Given data Start Marker

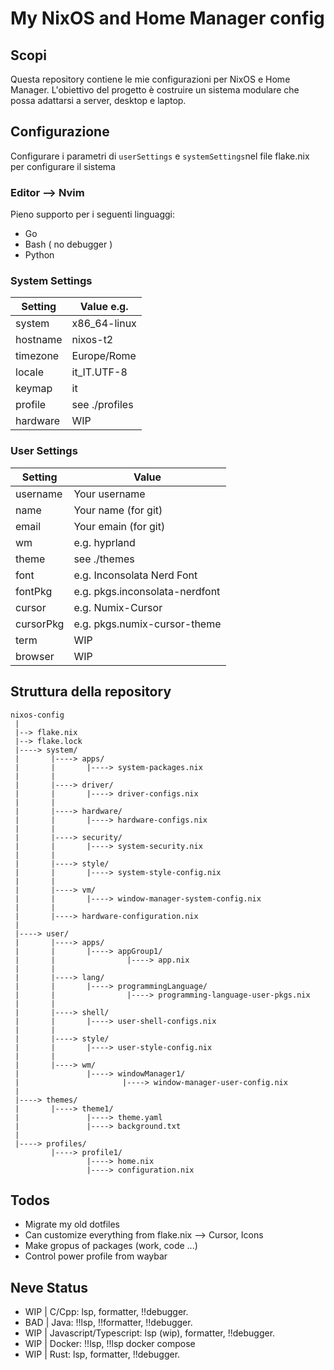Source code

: # My NixOS and Home Manager config

## Scopi

Questa repository contiene le mie configurazioni per NixOS e Home Manager. L'obiettivo del progetto è costruire un sistema modulare che possa adattarsi a server, desktop e laptop.

## Configurazione

Configurare i parametri di `userSettings` e `systemSettings`nel file flake.nix per configurare il sistema

### Editor --> Nvim

Pieno supporto per i seguenti linguaggi:

- Go
- Bash ( no debugger )
- Python

### System Settings

| Setting  | Value e.g.     |
| -------- | -------------- |
| system   | x86_64-linux   |
| hostname | nixos-t2       |
| timezone | Europe/Rome    |
| locale   | it_IT.UTF-8    |
| keymap   | it             |
| profile  | see ./profiles |
| hardware | WIP            |

### User Settings

| Setting   | Value                          |
| --------- | ------------------------------ |
| username  | Your username                  |
| name      | Your name (for git)            |
| email     | Your emain (for git)           |
| wm        | e.g. hyprland                  |
| theme     | see ./themes                   |
| font      | e.g. Inconsolata Nerd Font     |
| fontPkg   | e.g. pkgs.inconsolata-nerdfont |
| cursor    | e.g. Numix-Cursor              |
| cursorPkg | e.g. pkgs.numix-cursor-theme   |
| term      | WIP                            |
| browser   | WIP                            |

## Struttura della repository

```plaintext
nixos-config
 |
 |--> flake.nix
 |--> flake.lock
 |----> system/
 |       |----> apps/
 |       |       |----> system-packages.nix
 |       |
 |       |----> driver/
 |       |       |----> driver-configs.nix
 |       |
 |       |----> hardware/
 |       |       |----> hardware-configs.nix
 |       |
 |       |----> security/
 |       |       |----> system-security.nix
 |       |
 |       |----> style/
 |       |       |----> system-style-config.nix
 |       |
 |       |----> vm/
 |       |       |----> window-manager-system-config.nix
 |       |
 |       |----> hardware-configuration.nix
 |
 |----> user/
 |       |----> apps/
 |       |       |----> appGroup1/
 |       |                |----> app.nix
 |       |
 |       |----> lang/
 |       |       |----> programmingLanguage/
 |       |                |----> programming-language-user-pkgs.nix
 |       |
 |       |----> shell/
 |       |       |----> user-shell-configs.nix
 |       |
 |       |----> style/
 |       |       |----> user-style-config.nix
 |       |
 |       |----> wm/
 |               |----> windowManager1/
 |                       |----> window-manager-user-config.nix
 |
 |----> themes/
 |       |----> theme1/
 |               |----> theme.yaml
 |               |----> background.txt
 |
 |----> profiles/
         |----> profile1/
                 |----> home.nix
                 |----> configuration.nix
```

## Todos

- Migrate my old dotfiles
- Can customize everything from flake.nix --> Cursor, Icons
- Make gropus of packages (work, code ...)
- Control power profile from waybar

## Neve Status

- WIP | C/Cpp: lsp, formatter, !!debugger.
- BAD | Java: !!lsp, !!formatter, !!debugger.
- WIP | Javascript/Typescript: lsp (wip), formatter, !!debugger.
- WIP | Docker: !!lsp, !!lsp docker compose
- WIP | Rust: lsp, formatter, !!debugger.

Given data End Marker

Work instructions -
Starting from the first line of the entries above, print each line exactly until the line containing "## Configurazione" has been printed, and skip the pictures.

Task solution -
Source code

: # My NixOS and Home Manager config

## Scopi

Questa repository contiene le mie configurazioni per NixOS e Home Manager. L'obiettivo del progetto è costruire un sistema modulare che possa adattarsi a server, desktop e laptop.

## Configurazione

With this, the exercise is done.